Pictures paired with source code

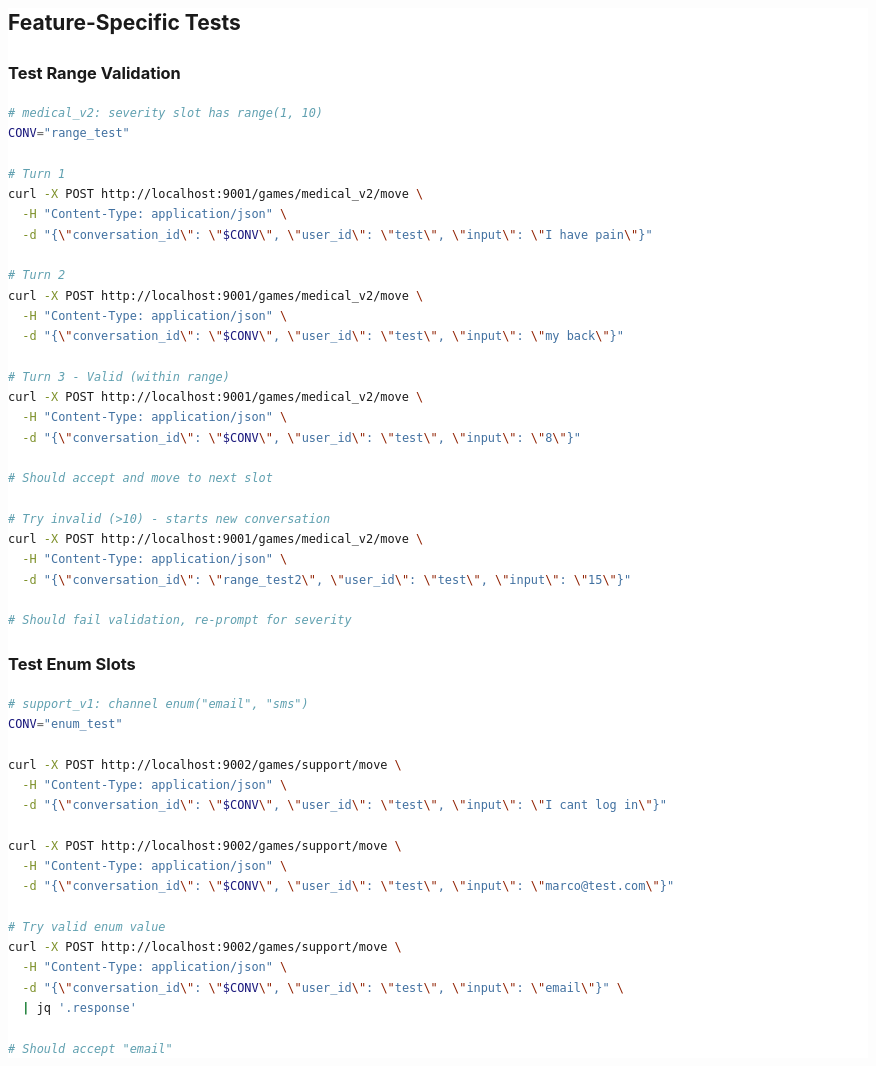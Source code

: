 
## Feature-Specific Tests

### Test Range Validation

```bash
# medical_v2: severity slot has range(1, 10)
CONV="range_test"

# Turn 1
curl -X POST http://localhost:9001/games/medical_v2/move \
  -H "Content-Type: application/json" \
  -d "{\"conversation_id\": \"$CONV\", \"user_id\": \"test\", \"input\": \"I have pain\"}"

# Turn 2
curl -X POST http://localhost:9001/games/medical_v2/move \
  -H "Content-Type: application/json" \
  -d "{\"conversation_id\": \"$CONV\", \"user_id\": \"test\", \"input\": \"my back\"}"

# Turn 3 - Valid (within range)
curl -X POST http://localhost:9001/games/medical_v2/move \
  -H "Content-Type: application/json" \
  -d "{\"conversation_id\": \"$CONV\", \"user_id\": \"test\", \"input\": \"8\"}"

# Should accept and move to next slot

# Try invalid (>10) - starts new conversation
curl -X POST http://localhost:9001/games/medical_v2/move \
  -H "Content-Type: application/json" \
  -d "{\"conversation_id\": \"range_test2\", \"user_id\": \"test\", \"input\": \"15\"}"

# Should fail validation, re-prompt for severity
```

### Test Enum Slots

```bash
# support_v1: channel enum("email", "sms")
CONV="enum_test"

curl -X POST http://localhost:9002/games/support/move \
  -H "Content-Type: application/json" \
  -d "{\"conversation_id\": \"$CONV\", \"user_id\": \"test\", \"input\": \"I cant log in\"}"

curl -X POST http://localhost:9002/games/support/move \
  -H "Content-Type: application/json" \
  -d "{\"conversation_id\": \"$CONV\", \"user_id\": \"test\", \"input\": \"marco@test.com\"}"

# Try valid enum value
curl -X POST http://localhost:9002/games/support/move \
  -H "Content-Type: application/json" \
  -d "{\"conversation_id\": \"$CONV\", \"user_id\": \"test\", \"input\": \"email\"}" \
  | jq '.response'

# Should accept "email"
```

**What you should do:** Reproduce every line in the data that has the word "email" in it.

**Answer to this problem:**
# support_v1: channel enum("email", "sms")
  -d "{\"conversation_id\": \"$CONV\", \"user_id\": \"test\", \"input\": \"email\"}" \
# Should accept "email"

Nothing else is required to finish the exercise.